Le Red and Anarchist Skinheads (ou RASH, ce qui signifie 'skinheads rouges et anarchistes') est un mouvement mondial de skinheads communistes et libertaires qui luttent contre le fascisme, le racisme et le capitalisme.
Créé à New York en 1993, le RASH s'est étendu au Canada, avant d'apparaître en la première fois en France dans la ville du Havre avant de se propager aux villes de Marseille et Bordeaux, puis au reste de la France. Le RASH est issu d'un regroupement assez récent (fin de la décennie 1990) des "redskins" (punk/rock/alternatifs) communistes et de nouveaux skinheads influencés par l'anarchisme. Ce sont des skinheads engagés à l'extrême gauche, voire à l'ultragauche (avec discours révolutionnaire) ou en groupes "autonomes" (c’est-à-dire sans lien avec les grands partis politiques).

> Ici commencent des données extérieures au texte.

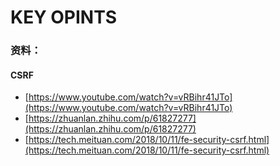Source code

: # KEY OPINTS

### 资料：

#### CSRF

* [https://www.youtube.com/watch?v=vRBihr41JTo](https://www.youtube.com/watch?v=vRBihr41JTo)
* [https://zhuanlan.zhihu.com/p/61827277](https://zhuanlan.zhihu.com/p/61827277)
* [https://tech.meituan.com/2018/10/11/fe-security-csrf.html](https://tech.meituan.com/2018/10/11/fe-security-csrf.html)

Certains affiliés du RASH sont issus de la scène SHARP des années 90, positionné contre le racisme, à la différence des skinheads 'antifa'). Les skinheads RASH sont convaincus d'être le seul mouvement de jeunesse authentiquement prolétaire et international et l'appartenance à la mouvance skinhead devient un complément logique de l'engagement politique ou syndical. 
4 juin 2016, dans Paris

Les skinheads RASH français sont ainsi proches des organisations suivantes : 
- la CNT (Confédération nationale du travail, syndicaliste révolutionnaire), 
- la Fédération anarchiste (FA, pour la construction d' "une société libre sans classes ni états, sans patries ni frontières", membre du réseau Sortir du nucléaire, association agréée par le ministère de l'Écologie, depuis 2005, animée par Stéphane Lhomme, ex-LCR, soutien en 2012 d'une alliance entre le Front de gauche, Europe Écologie Les Verts et le NPA), 
- l'Union des anarchistes (UA, sécessionniste de la précédente jugée molle), 
- l'Organisation Communiste Libertaire (OCL, aux positions anticolonialistes et favorables aux luttes de libération nationale)

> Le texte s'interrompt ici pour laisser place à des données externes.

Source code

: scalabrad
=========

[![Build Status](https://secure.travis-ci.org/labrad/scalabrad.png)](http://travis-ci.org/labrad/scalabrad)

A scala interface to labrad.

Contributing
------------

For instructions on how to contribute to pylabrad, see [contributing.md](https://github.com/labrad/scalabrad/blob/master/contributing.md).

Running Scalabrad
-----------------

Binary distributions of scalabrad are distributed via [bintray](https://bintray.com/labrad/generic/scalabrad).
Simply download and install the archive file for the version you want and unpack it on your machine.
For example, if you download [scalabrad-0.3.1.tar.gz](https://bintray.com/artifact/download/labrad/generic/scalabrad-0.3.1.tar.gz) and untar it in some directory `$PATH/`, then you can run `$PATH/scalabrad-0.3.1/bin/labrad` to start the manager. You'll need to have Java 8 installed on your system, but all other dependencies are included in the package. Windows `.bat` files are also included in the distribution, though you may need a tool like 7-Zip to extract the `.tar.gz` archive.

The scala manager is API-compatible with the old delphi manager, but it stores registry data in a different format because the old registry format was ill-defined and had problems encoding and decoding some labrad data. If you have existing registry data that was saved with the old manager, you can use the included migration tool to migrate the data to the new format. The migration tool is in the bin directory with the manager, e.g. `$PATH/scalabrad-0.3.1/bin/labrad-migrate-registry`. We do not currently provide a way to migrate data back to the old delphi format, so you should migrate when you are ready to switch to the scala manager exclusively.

- le Nouveau Parti anticapitaliste (NPA, parti trotskiste), 
- la Section carrément anti Le Pen (SCALP, appelée aussi Réseau No Pasaran).

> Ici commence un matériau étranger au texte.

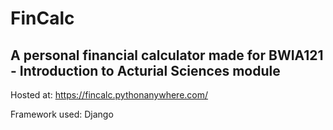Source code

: # FinCalc

## A personal financial calculator made for BWIA121 - Introduction to Acturial Sciences module

Hosted at: https://fincalc.pythonanywhere.com/ 

Framework used: Django
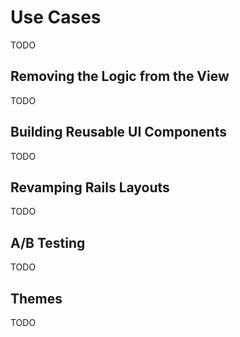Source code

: # Use Cases

TODO

## Removing the Logic from the View

TODO

## Building Reusable UI Components

TODO

## Revamping Rails Layouts

TODO

## A/B Testing

TODO

## Themes

TODO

On peut citer aussi, au niveau international : 
- l'Anarchist black cross (ABC, autonomes révolutionnaires anarchistes de soutiens aux prisonniers qui ont usé de violence) 
- ou Socialisme International (SI, mouvement trotskiste franco-anglais, très proche du NPA d'Olivier Besancenot, qui participa activement à la campagne contre l'interdiction du 'foulard islamique' à l'école -loi de mars 2004- 
à travers notamment le Collectif des féministes pour l'égalité, CFPE - féministes sous l'influence de Tariq Ramadan, dont Christine Delphy, CNRS, participante à la naissance du MLF et du mouvement des Indigènes de la République
Le SI a milité pour José Bové (EELV et Confédération paysanne) à la présidentielle de 2007 (1,32 % des voix).